:: Prompt ::
Return the material exactly, first line through the line containing "(Hessian determinant test.)", and nothing more. Pictures stay out.

:: Given entries ::
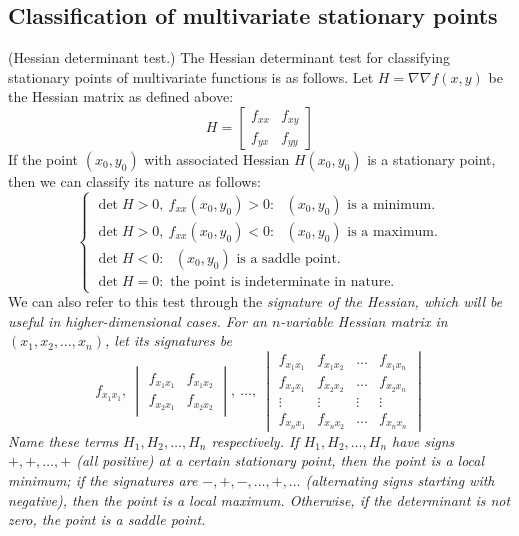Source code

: \documentclass{article}
\begin{document}
\subsection{Classification of multivariate stationary points}
\begin{theorem}
    (Hessian determinant test.) The Hessian determinant test for classifying stationary points of multivariate functions is as follows. Let $H = \nabla \nabla f(x,y)$ be the Hessian matrix as defined above:
    \begin{equation*}
        H = \begin{bmatrix}
            f_{xx} & f_{xy} \\
            f_{yx} & f_{yy}
        \end{bmatrix}
    \end{equation*}
    If the point $(x_0,y_0)$ with associated Hessian $H(x_0,y_0)$ is a stationary point, then we can classify its nature as follows:
    \begin{equation*}
        \begin{cases}
            \det H>0,\ f_{xx}(x_0,y_0) > 0: \text{ $(x_0, y_0)$ is a minimum.}\\
            \det H>0,\ f_{xx}(x_0,y_0) < 0: \text{ $(x_0, y_0)$ is a maximum.}\\
            \det H<0: \text{ $(x_0, y_0)$ is a saddle point.}\\
            \det H = 0: \text{ the point is indeterminate in nature.}
        \end{cases}
    \end{equation*}
    We can also refer to this test through the \it signature \normalfont of the Hessian, which will be useful in higher-dimensional cases. For an $n$-variable Hessian matrix in $(x_1,x_2,\dots,x_n)$, let its signatures be
    \begin{equation*}
        f_{x_1 x_1},\ \begin{vmatrix}
            f_{x_1x_1} & f_{x_1x_2}\\
            f_{x_2x_1} & f_{x_2x_2}
        \end{vmatrix},\ \dots,\ \begin{vmatrix}
            f_{x_1x_1} & f_{x_1x_2} & \dots & f_{x_1x_n} \\
            f_{x_2x_1} & f_{x_2x_2} & \dots & f_{x_2x_n} \\
            \vdots & \vdots & \vdots & \vdots \\
            f_{x_nx_1} & f_{x_n x_2} & \dots & f_{x_nx_n}
        \end{vmatrix}
    \end{equation*}
    Name these terms $H_1, H_2, \dots, H_n$ respectively. If $H_1, H_2, \dots, H_n$ have signs $+, +, \dots, +$ (all positive) at a certain stationary point, then the point is a local minimum; if the signatures are $-, +, -, \dots, +, \dots$ (alternating signs starting with negative), then the point is a local maximum. Otherwise, if the determinant is not zero, the point is a saddle point.
\end{theorem}
\end{document}
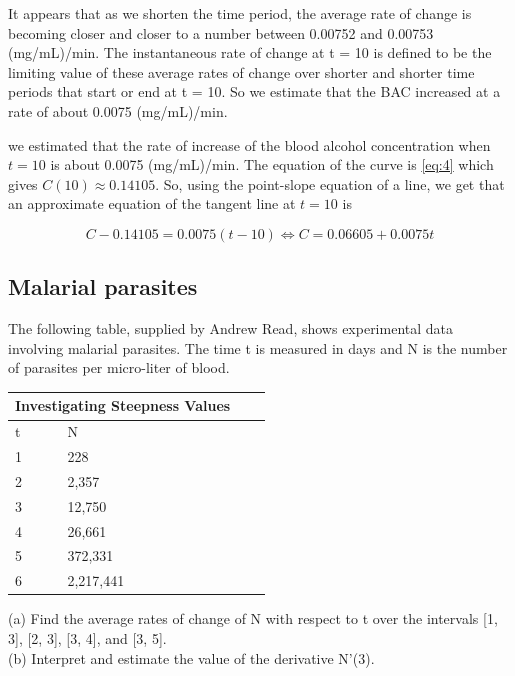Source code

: \begin{flushleft}
It appears that as we shorten the time period, the average rate of change is becoming closer and closer to a number between 0.00752 and 0.00753 (mg/mL)/min. The instantaneous rate of change at t = 10 is defined to be the limiting value of these average rates of change over shorter and shorter time periods that start or end at t = 10. So we estimate that the BAC increased at a rate of about 0.0075 (mg/mL)/min.

we estimated that the rate of increase of the blood alcohol concentration when $t = 10$ is about 0.0075 (mg/mL)/min. The equation of the curve is \ref{eq:4} which gives $C(10) \approx 0.14105$. So, using the point-slope equation of a line, we get that an approximate equation of the tangent line at $t=10$ is 
\end{flushleft}

\begin{equation}
\label{eq:5}
C - 0.14105 = 0.0075(t - 10)
\Leftrightarrow C = 0.06605 + 0.0075t
\end{equation}

\subsection{Malarial parasites}
The following table, supplied by Andrew Read, shows experimental data involving malarial parasites. The time t is measured in days and N is the number of parasites per micro-liter of blood.

\begin{tabular}{ |p{3cm}||p{3cm}|p{3cm}|p{3cm}|}
 \hline
 \multicolumn{2}{|c|}{Investigating Steepness Values} \\
 \hline
 t & N\\
 \hline
 1    & 228\\
 2    & 2,357\\
 3    & 12,750\\
 4    & 26,661\\
 5    & 372,331\\
 6    & 2,217,441\\
 \hline
\end{tabular}

\begin{flushleft}
(a) Find the average rates of change of N with respect to t over the intervals [1, 3], [2, 3], [3, 4], and [3, 5].\\
(b) Interpret and estimate the value of the derivative N'(3).
\end{flushleft}

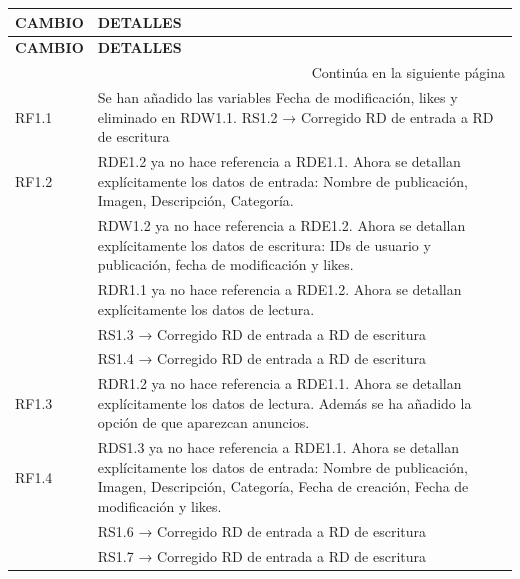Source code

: \begin{longtable}{|p{3cm}|p{11cm}|}
\hline
\textbf{CAMBIO} & \textbf{DETALLES} \\
\hline
\endfirsthead

\hline
\textbf{CAMBIO} & \textbf{DETALLES} \\
\hline
\endhead

\hline 
\multicolumn{2}{r}{Continúa en la siguiente página}\\
\hline 
\endfoot

\endlastfoot

RF1.1 & Se han añadido las variables Fecha de modificación, likes y eliminado en RDW1.1.
RS1.2 → Corregido RD de entrada a RD de escritura \\
\hline

RF1.2 & RDE1.2 ya no hace referencia a RDE1.1. Ahora se detallan explícitamente los datos de entrada: Nombre de publicación, Imagen, Descripción, Categoría.\\

      & RDW1.2 ya no hace referencia a RDE1.2. Ahora se detallan explícitamente los datos de escritura: IDs de usuario y publicación, fecha de modificación y likes.\\

      & RDR1.1 ya no hace referencia a RDE1.2. Ahora se detallan explícitamente los datos de lectura.\\

      & RS1.3 → Corregido RD de entrada a RD de escritura\\
      & RS1.4 → Corregido RD de entrada a RD de escritura\\
\hline

RF1.3 & RDR1.2 ya no hace referencia a RDE1.1. Ahora se detallan explícitamente los datos de lectura. Además se ha añadido la opción de que aparezcan anuncios.\\
\hline

RF1.4 & RDS1.3 ya no hace referencia a RDE1.1. Ahora se detallan explícitamente los datos de entrada: Nombre de publicación, Imagen, Descripción, Categoría, Fecha de creación, Fecha de modificación y likes.\\

      & RS1.6 → Corregido RD de entrada a RD de escritura\\
      & RS1.7 → Corregido RD de entrada a RD de escritura\\
\hline


\end{longtable}

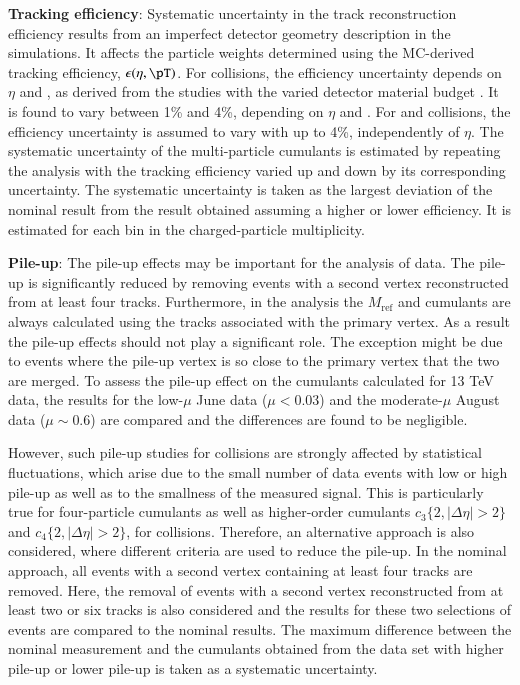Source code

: \documentclass[cernpreprint,texlive=2014,txfonts,UKenglish]{latex/atlasdoc}
\begin{document}
\noindent
\textbf{Tracking efficiency}: Systematic uncertainty in the track reconstruction efficiency results from an imperfect detector geometry description in the simulations. It affects the particle weights determined using the MC-derived tracking efficiency, $\epsilon(\eta,\pT)$.  For \pp collisions, the efficiency uncertainty depends on $\eta$ and \pT, as derived from the studies with the varied detector material budget \cite{STDM-2015-02}. It is found to vary between 1\% and 4\%, depending on $\eta$ and \pT. For \pPb and \PbPb collisions, the efficiency uncertainty is assumed to vary with \pT up to 4\%, independently of $\eta$. The systematic uncertainty of the multi-particle cumulants is estimated by repeating the analysis with the tracking efficiency varied up and down by its corresponding uncertainty. The systematic uncertainty is taken as the largest deviation of the nominal result from the result obtained assuming a higher or lower efficiency. It is estimated for each bin in the charged-particle multiplicity. 

\noindent
\textbf{Pile-up}: The pile-up effects may be important for the analysis of \pp data. The pile-up is significantly reduced by removing events with a second vertex reconstructed from at least four tracks.  Furthermore, in the analysis the $M_{\mathrm{ref}}$ and cumulants are always calculated using the tracks associated with the primary vertex. As a result the pile-up effects should not play a significant role. The exception might be due to events where the pile-up vertex is so close to the primary vertex that the two are merged.  To assess the pile-up effect on the cumulants calculated for 13 TeV \pp data, the results for the low-$\mu$ June data ($\mu < 0.03$) and the moderate-$\mu$ August data ($\mu \sim 0.6$) are compared and the differences are found to be negligible. 

However, such pile-up studies for \pp collisions are strongly affected by statistical fluctuations, which arise due to the small number of data events with low or high pile-up as well as to the smallness of the measured signal. This is particularly true for four-particle cumulants as well as higher-order cumulants  $c_3\{2, |\Delta\eta|>2\}$ and  $c_4\{2, |\Delta\eta|>2\}$, for \pp collisions. Therefore, an alternative approach is also considered, where different criteria are used to reduce the pile-up. In the nominal approach, all events with a second vertex containing at least four tracks are removed. Here, the removal of events with a second vertex reconstructed from at least two or six tracks is also considered and the results for these two selections of events are compared to the nominal results. The maximum difference between the nominal measurement and the cumulants obtained from the data set with higher pile-up or lower pile-up is taken as a systematic uncertainty.
\end{document}
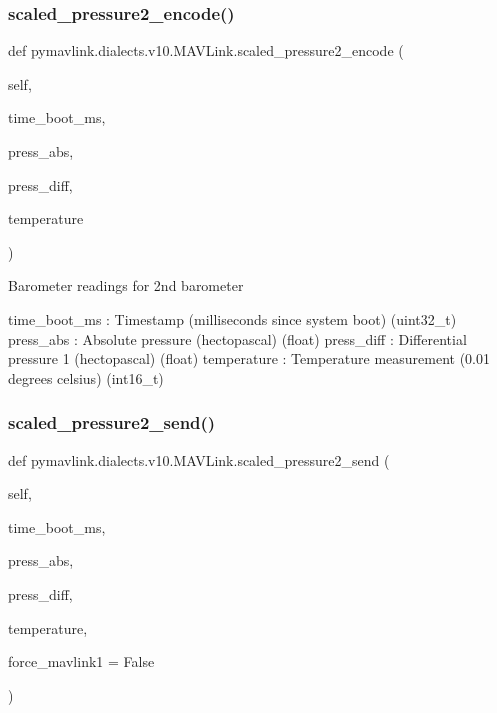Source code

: \begin{DoxyVerb}
\begin{DoxyVerb}
\begin{DoxyVerb}
\begin{DoxyVerb}
\begin{DoxyVerb}
\begin{DoxyVerb}
\begin{DoxyVerb}
\begin{DoxyVerb}
\begin{DoxyVerb}
\begin{DoxyVerb}
\subsubsection{\texorpdfstring{scaled\+\_\+pressure2\+\_\+encode()}{scaled\_pressure2\_encode()}}
{\footnotesize\ttfamily def pymavlink.\+dialects.\+v10.\+M\+A\+V\+Link.\+scaled\+\_\+pressure2\+\_\+encode (\begin{DoxyParamCaption}\item[{}]{self,  }\item[{}]{time\+\_\+boot\+\_\+ms,  }\item[{}]{press\+\_\+abs,  }\item[{}]{press\+\_\+diff,  }\item[{}]{temperature }\end{DoxyParamCaption})}

\begin{DoxyVerb}Barometer readings for 2nd barometer

time_boot_ms              : Timestamp (milliseconds since system boot) (uint32_t)
press_abs                 : Absolute pressure (hectopascal) (float)
press_diff                : Differential pressure 1 (hectopascal) (float)
temperature               : Temperature measurement (0.01 degrees celsius) (int16_t)\end{DoxyVerb}
 \mbox{\label{classpymavlink_1_1dialects_1_1v10_1_1MAVLink_a1c194cd1db3ce31243b328a082718a51}} 
\subsubsection{\texorpdfstring{scaled\+\_\+pressure2\+\_\+send()}{scaled\_pressure2\_send()}}
{\footnotesize\ttfamily def pymavlink.\+dialects.\+v10.\+M\+A\+V\+Link.\+scaled\+\_\+pressure2\+\_\+send (\begin{DoxyParamCaption}\item[{}]{self,  }\item[{}]{time\+\_\+boot\+\_\+ms,  }\item[{}]{press\+\_\+abs,  }\item[{}]{press\+\_\+diff,  }\item[{}]{temperature,  }\item[{}]{force\+\_\+mavlink1 = {\ttfamily False} }\end{DoxyParamCaption})}


\end{DoxyVerb}
\end{DoxyVerb}
\end{DoxyVerb}
\end{DoxyVerb}
\end{DoxyVerb}
\end{DoxyVerb}
\end{DoxyVerb}
\end{DoxyVerb}
\end{DoxyVerb}
\end{DoxyVerb}
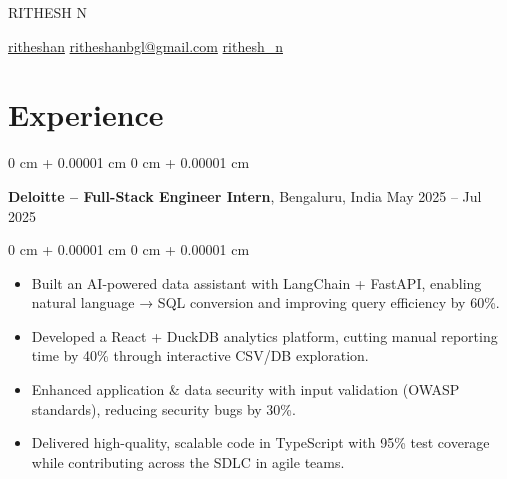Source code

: \documentclass[10pt, letterpaper]{article}
\newenvironment{highlights}{
    \begin{itemize}[
        topsep=0.10 cm,
        parsep=0.10 cm,
        partopsep=0pt,
        itemsep=0pt,
        leftmargin=0 cm + 10pt
    ]
}{
    \end{itemize}
} %
\newenvironment{onecolentry}{
    \begin{adjustwidth}{
        0 cm + 0.00001 cm
    }{
        0 cm + 0.00001 cm
    }
}{
    \end{adjustwidth}
} %
\newenvironment{twocolentry}[2][]{
    \onecolentry
    \def\secondColumn{#2}
    \setcolumnwidth{\fill, 4.5 cm}
    \begin{paracol}{2}
}{
    \switchcolumn \raggedleft \secondColumn
    \end{paracol}
    \endonecolentry
} %
\newenvironment{header}{
    \setlength{\topsep}{0pt}\par\kern\topsep\centering\linespread{1.5}
}{
    \par\kern\topsep
} %
\begin{document}
  \begin{header}
    \fontsize{25 pt}{25 pt}\selectfont RITHESH N

    \vspace{5 pt}

    \normalsize
    \mbox{\raisebox{-0.1\height}\faLinkedin\hspace{2pt}\href{https://www.linkedin.com/in/ritheshan/}{ritheshan}} \hspace{10pt}%
    \mbox{\raisebox{-0.1\height}\faEnvelope\hspace{2pt}\href{mailto:ritheshanbgl@gmail.com}{ritheshanbgl@gmail.com}} \hspace{10pt}%
    \mbox{\hspace{2pt}\href{https://leetcode.com/rithesh_n}{rithesh\_n}}%
\end{header}

    \vspace{5 pt - 0.3 cm}

    \section{Experience}

        \begin{twocolentry}{
            May 2025 – Jul 2025
        }
            \textbf{Deloitte – Full-Stack Engineer Intern}, Bengaluru, India\end{twocolentry}

        \vspace{0.10 cm}
        \begin{onecolentry}
            \begin{highlights}
                \item Built an AI-powered data assistant with LangChain + FastAPI, enabling natural language → SQL conversion and improving query efficiency by 60\%.
                \item Developed a React + DuckDB analytics platform, cutting manual reporting time by 40\% through interactive CSV/DB exploration.
                \item Enhanced application \& data security with input validation (OWASP standards), reducing security bugs by 30\%.
                \item Delivered high-quality, scalable code in TypeScript with 95\% test coverage while contributing across the SDLC in agile teams.
            \end{highlights}
        \end{onecolentry}
\end{document}
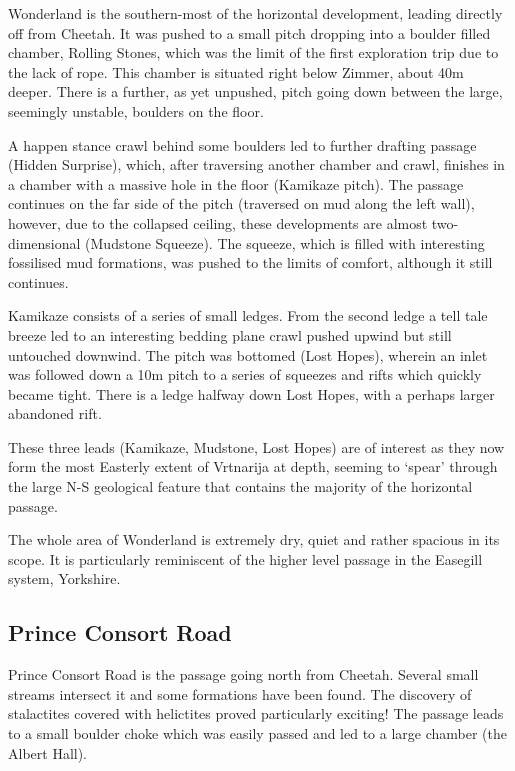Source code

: Wonderland is the southern-most of the horizontal development, leading
directly off from Cheetah. It was pushed to a small pitch dropping into
a boulder filled chamber, Rolling Stones, which was the limit of the
first exploration trip due to the lack of rope. This chamber is situated
right below Zimmer, about 40m deeper. There is a further, as yet
unpushed, pitch going down between the large, seemingly unstable,
boulders on the floor.

A happen stance crawl behind some boulders led to further drafting
passage (Hidden Surprise), which, after traversing another chamber and
crawl, finishes in a chamber with a massive hole in the floor (Kamikaze
pitch). The passage continues on the far side of the pitch (traversed on
mud along the left wall), however, due to the collapsed ceiling, these
developments are almost two-dimensional (Mudstone Squeeze). The squeeze,
which is filled with interesting fossilised mud formations, was pushed
to the limits of comfort, although it still continues.

Kamikaze consists of a series of small ledges. From the second ledge a
tell tale breeze led to an interesting bedding plane crawl pushed upwind
but still untouched downwind. The pitch was bottomed (Lost Hopes),
wherein an inlet was followed down a 10m pitch to a series of squeezes
and rifts which quickly became tight. There is a ledge halfway down Lost
Hopes, with a perhaps larger abandoned rift.

These three leads (Kamikaze, Mudstone, Lost Hopes) are of interest as
they now form the most Easterly extent of Vrtnarija at depth, seeming to
`spear' through the large N-S geological feature that contains the
majority of the horizontal passage.

The whole area of Wonderland is extremely dry, quiet and rather spacious
in its scope. It is particularly reminiscent of the higher level passage
in the Easegill system, Yorkshire.

\subsection{Prince Consort Road}\label{prince-consort-road}

Prince Consort Road is the passage going north from Cheetah. Several
small streams intersect it and some formations have been found. The
discovery of stalactites covered with helictites proved particularly
exciting! The passage leads to a small boulder choke which was easily
passed and led to a large chamber (the Albert Hall).

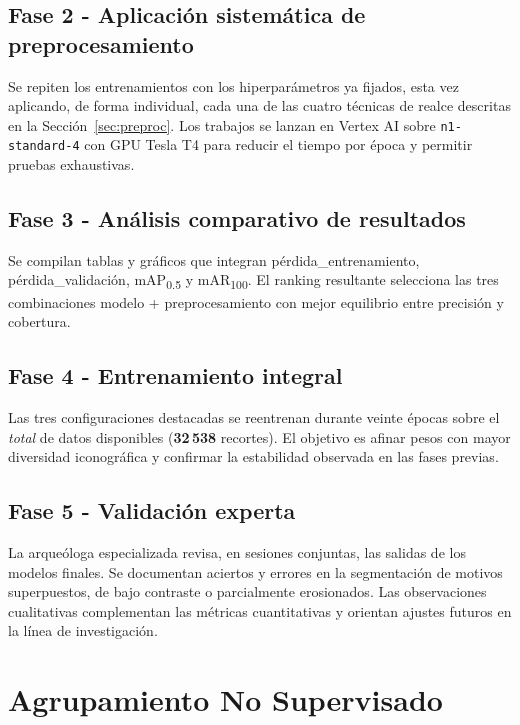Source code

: \subsection*{Fase 2 - Aplicación sistemática de preprocesamiento}

Se repiten los entrenamientos con los hiperparámetros ya fijados, esta vez aplicando, de forma individual, cada una de las cuatro técnicas de realce descritas en la Sección~\ref{sec:preproc}.
Los trabajos se lanzan en Vertex AI sobre \texttt{n1-standard-4} con GPU Tesla T4 para reducir el tiempo por época y permitir pruebas exhaustivas.

\subsection*{Fase 3 - Análisis comparativo de resultados}

Se compilan tablas y gráficos que integran pérdida\_entrenamiento, pérdida\_validación, mAP\textsubscript{0.5} y mAR\textsubscript{100}.
El ranking resultante selecciona las tres combinaciones modelo + preprocesamiento con mejor equilibrio entre precisión y cobertura.

\subsection*{Fase 4 - Entrenamiento integral}

Las tres configuraciones destacadas se reentrenan durante veinte épocas sobre el \emph{total} de datos disponibles (\textbf{32\,538} recortes).
El objetivo es afinar pesos con mayor diversidad iconográfica y confirmar la estabilidad observada en las fases previas.

\subsection*{Fase 5 - Validación experta}

La arqueóloga especializada revisa, en sesiones conjuntas, las salidas de los modelos finales.
Se documentan aciertos y errores en la segmentación de motivos superpuestos, de bajo contraste o parcialmente erosionados.
Las observaciones cualitativas complementan las métricas cuantitativas y orientan ajustes futuros en la línea de investigación.

\section{Agrupamiento No Supervisado}
\label{sec:unsup}

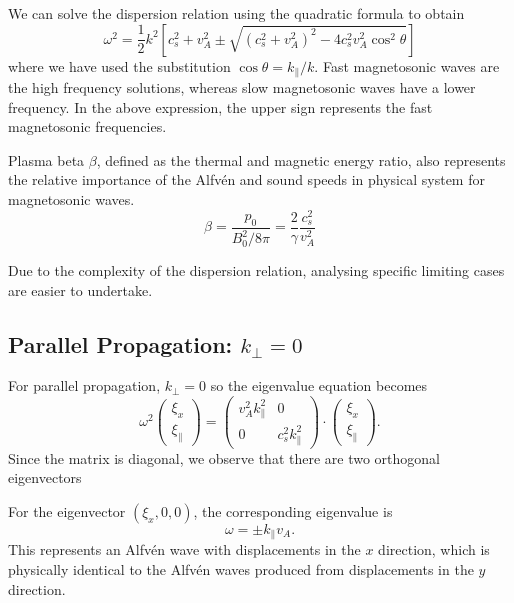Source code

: We can solve the dispersion relation using the quadratic formula to obtain
\begin{equation}
    \omega^{2} = \frac{1}{2} k^{2} \left[ c_{s}^{2} + v_{A}^{2} \pm \sqrt{\left( c_{s}^{2} + v_{A}^{2} \right)^{2} - 4 c_{s}^{2} v_{A}^{2} \cos^{2}\theta} \right]
    \label{eq:Dispersion Magnetosonic}
\end{equation}
where we have used the substitution \( \cos\theta = k_{\parallel}/k.\) Fast magnetosonic waves are the high frequency solutions, whereas slow magnetosonic waves have a lower frequency. In the above expression, the upper sign represents the fast magnetosonic frequencies. 

Plasma beta \(\beta\), defined as the thermal and magnetic energy ratio, also represents the relative importance of the Alfv\'en and sound speeds in physical system for magnetosonic waves.
\begin{equation*}
    \beta = \frac{p_0}{B_0^2/8\pi}=\frac{2}{\gamma}\frac{c_s^2}{v_A^2}
\end{equation*}

Due to the complexity of the dispersion relation, analysing specific limiting cases are easier to undertake.
\subsection{Parallel Propagation: \(k_{\perp}=0\)}
For parallel propagation, \(k_{\perp}=0\) so the eigenvalue equation becomes
\begin{equation*}
    \omega^{2}
    \begin{pmatrix}
        \xi_{x} \\
        \xi_{\parallel}
    \end{pmatrix}
    =
    \begin{pmatrix}
        v_{A}^{2} k_{\parallel}^{2} & 0 \\
       0 & c_{s}^{2} k_{\parallel}^{2}
    \end{pmatrix}
    \cdot
    \begin{pmatrix}
        \xi_{x} \\
        \xi_{\parallel}
    \end{pmatrix}.
\end{equation*}
Since the matrix is diagonal, we observe that there are two orthogonal eigenvectors

For the eigenvector \((\xi_x,0,0 )\), the corresponding eigenvalue is 
\begin{equation*}
    \omega=\pm k_{\parallel}v_A.
\end{equation*}
This represents an Alfv\'en wave with displacements in the \(x\) direction, which is physically identical to the Alfv\'en waves produced from displacements in the \(y\) direction.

:: Expected answer ::
Source code

: \documentclass{article}
\begin{document}
\subsection{Classification of multivariate stationary points}
\begin{theorem}
    (Hessian determinant test.) The Hessian determinant test for classifying stationary points of multivariate functions is as follows. Let $H = \nabla \nabla f(x,y)$ be the Hessian matrix as defined above:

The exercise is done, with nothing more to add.